Saturday, July 30, 2011

Seven billion

NPR reports on global population trends, which will bring us to seven billion strong in October or November. Several nice quotes by the eminently quotable David Bloom of Harvard are included.

I'm refereeing a paper on population momentum right now, which is responsible for a large part of the continuing increases in population levels. Even though fertility rates have fallen in many parts of the globe, age structures favoring the young mean that crude birth rates remain quite high and will continue for some time.

Friday, July 29, 2011

The sex ratio and the real exchange rate

Thanks to EconBrowser for finding this paper on sex ratios and exchange rates and on China in particular. The authors argue that an unbalanced sex ratio favoring men tends to depreciate a country's real exchange rate by raising saving rates and by increasing labor supply, if nontradables are more labor intensive. I think the argument for both those channels hinges on men's needs to accumulate more resources to compete for scarcer women.

Sunday, July 17, 2011

Stuck in 1980

The Times Economix blog reports on a study of grade inflation since 1960 by Rojstaczer and Healy, and even shows a nifty graph of grading densities over time. Wow!

My own record at Queens College, a public institution? Since 2006, 25% A's, 40% B's, 24% C's, 5% D's, and 6% F's. According to the graph, I'm pretty much lined up with the "1980 Public" density.

Thursday, July 14, 2011

NPR on the Mediterranean diet

NPR's Morning Edition reports on changes in diet and obesity in Mediterranean countries, complete with this zinger:

For the first time in history, today's children are predicted to live shorter lives than their parents. And the Italian Ministry of Health is worried. Health officials say the obesity is reaching epidemic proportions, and the TV campaigns "make it easier to make healthy choices."
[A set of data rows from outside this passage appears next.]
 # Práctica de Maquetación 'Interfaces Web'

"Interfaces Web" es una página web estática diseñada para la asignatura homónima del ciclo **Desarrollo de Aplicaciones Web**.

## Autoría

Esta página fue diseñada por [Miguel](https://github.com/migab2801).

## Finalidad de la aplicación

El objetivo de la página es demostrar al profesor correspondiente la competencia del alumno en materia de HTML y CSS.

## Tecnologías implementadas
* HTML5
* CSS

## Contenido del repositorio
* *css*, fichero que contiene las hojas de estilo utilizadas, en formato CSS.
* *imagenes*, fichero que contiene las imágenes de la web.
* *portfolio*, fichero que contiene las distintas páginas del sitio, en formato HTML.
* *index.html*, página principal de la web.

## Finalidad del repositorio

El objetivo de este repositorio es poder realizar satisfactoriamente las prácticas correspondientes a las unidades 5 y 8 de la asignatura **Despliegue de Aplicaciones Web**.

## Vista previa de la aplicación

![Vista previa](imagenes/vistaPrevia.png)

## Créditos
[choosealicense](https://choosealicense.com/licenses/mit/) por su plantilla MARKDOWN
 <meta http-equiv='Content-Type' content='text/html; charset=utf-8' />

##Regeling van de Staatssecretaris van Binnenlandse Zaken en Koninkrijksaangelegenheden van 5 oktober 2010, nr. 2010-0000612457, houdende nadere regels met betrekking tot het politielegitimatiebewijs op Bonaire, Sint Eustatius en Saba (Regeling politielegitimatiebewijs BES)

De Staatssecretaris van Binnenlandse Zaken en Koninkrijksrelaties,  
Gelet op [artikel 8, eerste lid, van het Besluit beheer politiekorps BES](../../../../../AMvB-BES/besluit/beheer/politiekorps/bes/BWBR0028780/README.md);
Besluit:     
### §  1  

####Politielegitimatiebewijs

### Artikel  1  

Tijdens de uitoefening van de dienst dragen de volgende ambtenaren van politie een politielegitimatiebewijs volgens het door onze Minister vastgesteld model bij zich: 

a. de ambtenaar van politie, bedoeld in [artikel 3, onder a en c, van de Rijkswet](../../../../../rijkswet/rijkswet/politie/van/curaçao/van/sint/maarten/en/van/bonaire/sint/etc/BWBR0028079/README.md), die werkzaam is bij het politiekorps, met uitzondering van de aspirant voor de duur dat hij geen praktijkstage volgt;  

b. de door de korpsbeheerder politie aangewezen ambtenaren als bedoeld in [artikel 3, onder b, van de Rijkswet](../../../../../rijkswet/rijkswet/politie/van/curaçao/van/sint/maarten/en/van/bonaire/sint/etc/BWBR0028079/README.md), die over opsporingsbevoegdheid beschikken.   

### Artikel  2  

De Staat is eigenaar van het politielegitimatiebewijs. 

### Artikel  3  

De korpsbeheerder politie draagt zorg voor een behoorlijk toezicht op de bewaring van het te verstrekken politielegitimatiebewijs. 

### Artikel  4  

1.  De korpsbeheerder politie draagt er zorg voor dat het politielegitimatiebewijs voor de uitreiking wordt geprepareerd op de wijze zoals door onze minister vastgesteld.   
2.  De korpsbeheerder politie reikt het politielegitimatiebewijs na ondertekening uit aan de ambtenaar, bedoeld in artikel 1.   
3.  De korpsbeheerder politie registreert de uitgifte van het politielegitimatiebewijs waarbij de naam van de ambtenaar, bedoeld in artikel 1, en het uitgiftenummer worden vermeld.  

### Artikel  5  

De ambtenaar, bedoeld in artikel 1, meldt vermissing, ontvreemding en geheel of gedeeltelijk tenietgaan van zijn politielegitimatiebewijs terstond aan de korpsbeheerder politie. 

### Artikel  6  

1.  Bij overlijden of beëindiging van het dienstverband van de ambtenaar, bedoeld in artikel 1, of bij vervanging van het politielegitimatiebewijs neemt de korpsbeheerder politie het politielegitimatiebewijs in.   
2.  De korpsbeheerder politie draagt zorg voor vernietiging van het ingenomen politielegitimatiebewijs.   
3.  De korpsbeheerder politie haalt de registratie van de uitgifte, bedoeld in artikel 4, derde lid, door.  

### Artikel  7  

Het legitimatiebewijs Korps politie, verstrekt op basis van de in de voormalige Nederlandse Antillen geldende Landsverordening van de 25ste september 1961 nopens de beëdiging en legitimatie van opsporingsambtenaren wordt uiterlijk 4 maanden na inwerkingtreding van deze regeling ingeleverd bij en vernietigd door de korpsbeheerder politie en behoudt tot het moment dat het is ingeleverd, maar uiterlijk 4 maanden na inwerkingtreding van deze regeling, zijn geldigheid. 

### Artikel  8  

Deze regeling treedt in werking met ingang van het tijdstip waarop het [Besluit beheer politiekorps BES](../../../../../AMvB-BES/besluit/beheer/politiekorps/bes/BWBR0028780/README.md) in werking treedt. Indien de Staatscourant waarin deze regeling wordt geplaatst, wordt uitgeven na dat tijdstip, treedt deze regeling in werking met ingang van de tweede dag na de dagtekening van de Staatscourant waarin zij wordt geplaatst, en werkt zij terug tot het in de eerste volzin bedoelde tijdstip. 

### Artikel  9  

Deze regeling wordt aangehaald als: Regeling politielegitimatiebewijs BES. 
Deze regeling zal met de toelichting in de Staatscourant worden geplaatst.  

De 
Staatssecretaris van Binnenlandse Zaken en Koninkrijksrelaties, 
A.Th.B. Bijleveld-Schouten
I'm not sure I believe the first sentence, but I would agree that the effect of rising obesity on longevity is a point of great interest. The article points out how the price of the Mediterranean diet is higher than it was, but I think what is meant by that is probably (a) the price relative to the alternative, and (b) the price including a source of protein like fish, rather than more vegetables and grains as the diet probably was heavier in.

Wednesday, July 13, 2011

Dangerous misconceptions about Social Security's assets

This afternoon, in a press conference on the topic of raising the debt ceiling, Rep. Louis Gohmert said that "there is such a thing called the Social Security Trust Fund, and the Social Security Trust Fund will be able to pay seniors their checks for many months to come even if Congress does nothing.”

I'm not sure what is more lamentable here: this misconception itself, which sounds like an honest mistake, or the fact that Gohmert implied that the President would understand it if "he'll do his homework."

Interestingly, the end of the video includes some more remarks of Gohmert's that were not transcribed, in which he refers to a Joint Economic Committee report that he claims supports this view.

The problem is that the Trust Fund holds nothing but U.S. government bonds. In order to pay beneficiaries with those assets, the Social Security Trustees would have to sell them on the open market. And as Fed chair Ben Bernanke and many others have warned, failing to raise the debt limit and defaulting is likely to lower the prices of outstanding debt considerably. Cashing out abruptly like that would probably not be a very efficient way to finance benefit payments.

It's also true that annual Social Security Trust Fund income will exceed costs until 2023, per the latest SSA Trustees report. If income consisted only of taxes, the government could simply earmark payroll taxes for benefits and pay them in full. But it turns out that net interest earned on those government bonds in the Trust Fund is about $100 billion of annual income now, or practically the entire amount of the Social Security surplus. If the government were to completely default on its debt, annual payroll taxes would be barely enough to cover annual benefits now, and they would not be enough very soon, as the Baby Boom continues to retire.

(An additional complication is that the tax relief package passed last December actually lowered the payroll tax rate for 2011 by 2 percentage points, for which the Treasury compensates the Trust Fund via borrowing. Presumably the tax rate will rise for 2012, but I interpret this to mean that if the Trust Fund were indeed to somehow "go it alone" without general revenue, it would come up short this year.)

Tuesday, July 5, 2011

World Bank data

I gather it's not exactly a new development, contrary to the verb tense in the title of a recent NY Times article, but the World Bank has made much of its data public. Complete with nifty graphics on the front page!